De nouveaux sommets pour l’éducation au don d’organes et de tissus
Lucie Dumont, enseignante et alpiniste, était destinée à sensibiliser les adolescents au don d’organes
Une suite d’événements a destiné Lucie Dumont à militer activement en faveur du don d’organes et de tissus.
Son parcours n’a rien d’un long fleuve tranquille. Pour l’enseignante d’anglais, langue seconde, tout a débuté lorsqu’elle a rencontré celui qui est aujourd’hui son mari, Claude Duguay, un alpiniste réputé.
« Il m’a fait découvrir un tout nouveau monde », raconte Lucie, résidente de Rivière-du-Loup, au Québec. « Il m’a prise comme assistante dans la compagnie de voyages d’aventures où il travaille comme guide. À un moment donné, on m’a demandé d’accompagner un groupe au Pérou parce que je parle espagnol. C’est comme ça que je suis moi-même devenue guide. »
Pour mieux se consacrer à sa passion, l’alpinisme, Lucie quitte son emploi comme conseillère pédagogique à la Commission scolaire de Kamouraska–Rivière-du-Loup et retourne enseigner à plein temps. Son objectif est fort simple : travailler suffisamment pour obtenir un congé sabbatique et partir à l’assaut des montagnes. Objectif qu’elle atteint. À son retour en classe, un deuxième événement vient changer la donne.
Des signes du destin
En 2004, Lucie coordonne un événement public avec les élèves du programme d’anglais, langue seconde (ALS) : la venue de Kristopher Knowles, un jeune Ontarien en attente d’une greffe de foie qui parcourt le Canada pour accroître la sensibilisation au don d’organes.

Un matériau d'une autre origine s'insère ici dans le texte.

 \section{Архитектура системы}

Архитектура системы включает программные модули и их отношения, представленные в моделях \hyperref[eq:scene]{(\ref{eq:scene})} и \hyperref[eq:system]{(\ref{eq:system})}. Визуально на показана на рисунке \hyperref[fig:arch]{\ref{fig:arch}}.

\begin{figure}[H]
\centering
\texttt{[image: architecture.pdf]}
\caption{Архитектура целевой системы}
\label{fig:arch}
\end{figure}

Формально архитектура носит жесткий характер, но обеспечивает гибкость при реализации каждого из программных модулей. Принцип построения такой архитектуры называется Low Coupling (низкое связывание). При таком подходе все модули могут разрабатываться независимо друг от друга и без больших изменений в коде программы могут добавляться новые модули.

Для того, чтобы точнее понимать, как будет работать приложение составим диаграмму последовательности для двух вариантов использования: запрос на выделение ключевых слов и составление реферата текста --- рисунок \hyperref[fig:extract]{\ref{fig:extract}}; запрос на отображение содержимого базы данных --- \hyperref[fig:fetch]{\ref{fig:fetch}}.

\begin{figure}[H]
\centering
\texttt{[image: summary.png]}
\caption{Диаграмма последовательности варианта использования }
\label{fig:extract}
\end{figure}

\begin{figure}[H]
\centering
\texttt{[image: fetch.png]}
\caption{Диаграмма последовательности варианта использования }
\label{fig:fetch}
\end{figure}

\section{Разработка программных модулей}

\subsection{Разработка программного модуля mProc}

Kristopher est bien connu des élèves, qui ont suivi son périple et amassé des fonds pour son projet. La visite de l’adolescent comprend une rencontre avec le maire, une marche avec l’ensemble des élèves et un arrêt dans une classe d’anglais, où lui et son père livrent un vibrant témoignage.
« Jamais je n’avais été aussi touchée de toute ma vie, se souvient Lucie. Les élèves étaient excités et fiers d’utiliser leurs nouvelles compétences en anglais pour expliquer qu’ils avaient suivi la campagne de Kristopher depuis son lancement, à Terre-Neuve. »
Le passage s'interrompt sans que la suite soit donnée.